--- START ---

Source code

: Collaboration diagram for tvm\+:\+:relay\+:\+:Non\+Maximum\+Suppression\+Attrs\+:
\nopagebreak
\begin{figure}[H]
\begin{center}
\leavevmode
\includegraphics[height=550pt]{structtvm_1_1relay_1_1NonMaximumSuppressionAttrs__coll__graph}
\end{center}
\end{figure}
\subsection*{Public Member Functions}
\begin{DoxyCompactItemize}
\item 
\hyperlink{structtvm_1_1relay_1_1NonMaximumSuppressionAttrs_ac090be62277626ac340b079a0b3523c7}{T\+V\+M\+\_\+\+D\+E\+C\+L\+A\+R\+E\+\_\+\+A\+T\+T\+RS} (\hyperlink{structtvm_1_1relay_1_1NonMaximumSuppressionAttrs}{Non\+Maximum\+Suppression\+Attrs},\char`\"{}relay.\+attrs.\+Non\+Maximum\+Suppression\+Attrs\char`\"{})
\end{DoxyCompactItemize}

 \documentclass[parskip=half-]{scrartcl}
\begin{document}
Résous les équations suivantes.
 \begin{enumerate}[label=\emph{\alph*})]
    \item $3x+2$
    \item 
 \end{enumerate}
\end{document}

--- END ---

Every line above should be output exactly as it stands.

Source code

: Collaboration diagram for tvm\+:\+:relay\+:\+:Non\+Maximum\+Suppression\+Attrs\+:
\nopagebreak
\begin{figure}[H]
\begin{center}
\leavevmode
\includegraphics[height=550pt]{structtvm_1_1relay_1_1NonMaximumSuppressionAttrs__coll__graph}
\end{center}
\end{figure}
\subsection*{Public Member Functions}
\begin{DoxyCompactItemize}
\item 
\hyperlink{structtvm_1_1relay_1_1NonMaximumSuppressionAttrs_ac090be62277626ac340b079a0b3523c7}{T\+V\+M\+\_\+\+D\+E\+C\+L\+A\+R\+E\+\_\+\+A\+T\+T\+RS} (\hyperlink{structtvm_1_1relay_1_1NonMaximumSuppressionAttrs}{Non\+Maximum\+Suppression\+Attrs},\char`\"{}relay.\+attrs.\+Non\+Maximum\+Suppression\+Attrs\char`\"{})
\end{DoxyCompactItemize}

 \documentclass[parskip=half-]{scrartcl}
\begin{document}
Résous les équations suivantes.
 \begin{enumerate}[label=\emph{\alph*})]
    \item $3x+2$
    \item 
 \end{enumerate}
\end{document}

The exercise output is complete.